Pemex n’est pas à vendre, les parlementaires américains le savent de longue date. Il s’agit donc d’une nouvelle provocation du Congrès qui veut négocier, en position de force, les accords commerciaux qui vont entrer en vigueur avec les dix ans de la signature de l’Alena (Accord de libre échange nord-américain). Comme le signale le très sérieux journal El Financiero du 12 mai: «Les producteurs et exportateurs de grains ont entrepris de financer un lobbying au Sénat et à la Chambre des représentants pour que les Etats-Unis prennent une revanche sur le Mexique» et imposent unilatéralement leurs vues. Le ministre mexicain des Relations extérieures, Luis Derbez tente d’apaiser la tension. Il est revenu plutôt confiant de sa dernière visite à Washington, estimant qu’il n’y avait rien de grave, et que «les irritations commerciales» entre le Mexique et les Etats-Unis étaient «temporaires». Un optimisme qui contraste avec l’attitude du secrétaire américain au Commerce, Robert Zoellick, qui estime que le problème est beaucoup plus sérieux que ce qu’il ne paraît, en particulier sur les thèmes des produits agricoles: le sucre, les haricots noirs, le maïs, les viandes et les œufs. Les Américains réclament une ouverture totale des frontières pour leurs produits agricoles (fortement subventionnés). Ils exigent la fin des mesures anti-dumping prises par le Parlement mexicain pour éviter de ruiner les paysans, mais paradoxalement, s’opposent, sous mille prétextes, à une réciprocité, que ce soit pour la libre circulation des camions mexicains aux Etats-Unis, la vente de poissons, de ciment ou d’avocats frais. L’Alena ne leur est pourtant pas défavorable puisqu’ils exportent au Mexique 8 milliards de dollars par an de produits agricoles contre une importation de 6 milliards.
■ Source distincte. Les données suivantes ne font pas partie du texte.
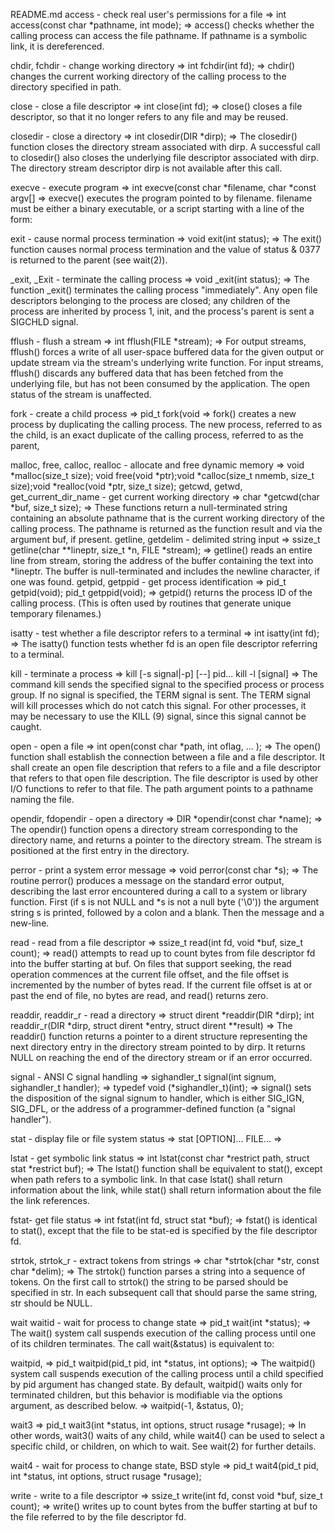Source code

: README.md
access - check real user's permissions for a file => int access(const char *pathname, int mode); => access() checks whether the calling process can access the file pathname. If pathname is a symbolic link, it is dereferenced.

chdir, fchdir - change working directory => int fchdir(int fd); => chdir() changes the current working directory of the calling process to the directory specified in path.

close - close a file descriptor => int close(int fd); => close() closes a file descriptor, so that it no longer refers to any file and may be reused.

closedir - close a directory => int closedir(DIR *dirp); => The closedir() function closes the directory stream associated with dirp. A successful call to closedir() also closes the underlying file descriptor associated with dirp. The directory stream descriptor dirp is not available after this call.

execve - execute program => int execve(const char *filename, char *const argv[] => execve() executes the program pointed to by filename. filename must be either a binary executable, or a script starting with a line of the form:

exit - cause normal process termination => void exit(int status); => The exit() function causes normal process termination and the value of status & 0377 is returned to the parent (see wait(2)).

_exit, _Exit - terminate the calling process => void _exit(int status); => The function _exit() terminates the calling process "immediately". Any open file descriptors belonging to the process are closed; any children of the process are inherited by process 1, init, and the process's parent is sent a SIGCHLD signal.

fflush - flush a stream => int fflush(FILE *stream); => For output streams, fflush() forces a write of all user-space buffered data for the given output or update stream via the stream's underlying write function. For input streams, fflush() discards any buffered data that has been fetched from the underlying file, but has not been consumed by the application. The open status of the stream is unaffected.

fork - create a child process => pid_t fork(void => fork() creates a new process by duplicating the calling process. The new process, referred to as the child, is an exact duplicate of the calling process, referred to as the parent,

malloc, free, calloc, realloc - allocate and free dynamic memory => void *malloc(size_t size); void free(void *ptr);void *calloc(size_t nmemb, size_t size);void *realloc(void *ptr, size_t size); getcwd, getwd, get_current_dir_name - get current working directory => char *getcwd(char *buf, size_t size); => These functions return a null-terminated string containing an absolute pathname that is the current working directory of the calling process. The pathname is returned as the function result and via the argument buf, if present. getline, getdelim - delimited string input => ssize_t getline(char **lineptr, size_t *n, FILE *stream); => getline() reads an entire line from stream, storing the address of the buffer containing the text into *lineptr. The buffer is null-terminated and includes the newline character, if one was found. getpid, getppid - get process identification => pid_t getpid(void); pid_t getppid(void); => getpid() returns the process ID of the calling process. (This is often used by routines that generate unique temporary filenames.)

isatty - test whether a file descriptor refers to a terminal => int isatty(int fd); => The isatty() function tests whether fd is an open file descriptor referring to a terminal.

kill - terminate a process => kill [-s signal|-p] [--] pid... kill -l [signal] => The command kill sends the specified signal to the specified process or process group. If no signal is specified, the TERM signal is sent. The TERM signal will kill processes which do not catch this signal. For other processes, it may be necessary to use the KILL (9) signal, since this signal cannot be caught.

open - open a file => int open(const char *path, int oflag, ... ); => The open() function shall establish the connection between a file and a file descriptor. It shall create an open file description that refers to a file and a file descriptor that refers to that open file description. The file descriptor is used by other I/O functions to refer to that file. The path argument points to a pathname naming the file.

opendir, fdopendir - open a directory => DIR *opendir(const char *name); => The opendir() function opens a directory stream corresponding to the directory name, and returns a pointer to the directory stream. The stream is positioned at the first entry in the directory.

perror - print a system error message => void perror(const char *s); => The routine perror() produces a message on the standard error output, describing the last error encountered during a call to a system or library function. First (if s is not NULL and *s is not a null byte ('\0')) the argument string s is printed, followed by a colon and a blank. Then the message and a new-line.

read - read from a file descriptor => ssize_t read(int fd, void *buf, size_t count); => read() attempts to read up to count bytes from file descriptor fd into the buffer starting at buf. On files that support seeking, the read operation commences at the current file offset, and the file offset is incremented by the number of bytes read. If the current file offset is at or past the end of file, no bytes are read, and read() returns zero.

readdir, readdir_r - read a directory => struct dirent *readdir(DIR *dirp); int readdir_r(DIR *dirp, struct dirent *entry, struct dirent **result) => The readdir() function returns a pointer to a dirent structure representing the next directory entry in the directory stream pointed to by dirp. It returns NULL on reaching the end of the directory stream or if an error occurred.

signal - ANSI C signal handling => sighandler_t signal(int signum, sighandler_t handler); => typedef void (*sighandler_t)(int); => signal() sets the disposition of the signal signum to handler, which is either SIG_IGN, SIG_DFL, or the address of a programmer-defined function (a "signal handler").

stat - display file or file system status => stat [OPTION]... FILE... =>

lstat - get symbolic link status => int lstat(const char *restrict path, struct stat *restrict buf); => The lstat() function shall be equivalent to stat(), except when path refers to a symbolic link. In that case lstat() shall return information about the link, while stat() shall return information about the file the link references.

fstat- get file status => int fstat(int fd, struct stat *buf); => fstat() is identical to stat(), except that the file to be stat-ed is specified by the file descriptor fd.

strtok, strtok_r - extract tokens from strings => char *strtok(char *str, const char *delim); => The strtok() function parses a string into a sequence of tokens. On the first call to strtok() the string to be parsed should be specified in str. In each subsequent call that should parse the same string, str should be NULL.

wait waitid - wait for process to change state => pid_t wait(int *status); => The wait() system call suspends execution of the calling process until one of its children terminates. The call wait(&status) is equivalent to:

waitpid, => pid_t waitpid(pid_t pid, int *status, int options); => The waitpid() system call suspends execution of the calling process until a child specified by pid argument has changed state. By default, waitpid() waits only for terminated children, but this behavior is modifiable via the options argument, as described below. => waitpid(-1, &status, 0);

wait3 => pid_t wait3(int *status, int options, struct rusage *rusage); => In other words, wait3() waits of any child, while wait4() can be used to select a specific child, or children, on which to wait. See wait(2) for further details.

wait4 - wait for process to change state, BSD style => pid_t wait4(pid_t pid, int *status, int options, struct rusage *rusage);

write - write to a file descriptor => ssize_t write(int fd, const void *buf, size_t count); => write() writes up to count bytes from the buffer starting at buf to the file referred to by the file descriptor fd.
Une bonne image du Mexique pour George W. Bush

La tension actuelle devrait baisser dans les semaines qui viennent. En effet, Georges W. Bush vient de faire savoir officiellement qu’il briguerait un second mandat. Or, il ne peut se passer du vote latino-américain principalement, celui des 30 millions de citoyens d’origine mexicaine qui vivent aux Etats-Unis et qui constitue un lobby de plus en plus puissant. La visite au Mexique, il y a quelques jours, de George Bush père avait pour objectif de réaffirmer que le Mexique et les États-Unis sont de grands amis, des associés et que l'incident irakien était clos, que les discussions bilatérales pouvaient reprendre. Cette réconciliation ou plutôt ce réaccomodement est d’autant plus nécessaire pour la Maison Blanche que George W. Bush a bien l'intention d'utiliser également le Mexique, son meilleur allié, comme tête de pont pour faire avancer les négociations sur l'Alca, la Zone de libre échange des Amériques, lors du sommet de l’OMC à Cancun, en septembre prochain et lors du sommet extraordinaire des Amériques qui se tiendra à Mexico en novembre 2003.
Le Mexique ne cherche pas la polémique, Vicente Fox veut arrondir les angles mais la bataille semble rude au sein même de la Maison Blanche: à peine Luis Derbez, a-t-il annoncé une prochaine visite de George W. Bush au Mexique, que la conseillère pour la Sécurité nationale de la Maison Blanche, Condoleeza Rice a démenti l'information. Il y a donc une grande inquiétude de la part du gouvernement mexicain qui se rend compte que la politique extérieure de Bush est une fois de plus en décalage avec l’opinion que les Républicains du Congrès et du Sénat peuvent avoir du Mexique. En position de force, les parlementaires mettent la barre très haut, ce qui va rendre difficiles les discussions bilatérales. La tentative de Fox de redonner au Mexique une souveraineté dans le concert international risque d'avoir mis à genou le Mexique qui n'a finalement pas d'autre solution que de s'entendre et de s’allier avec son puissant voisin.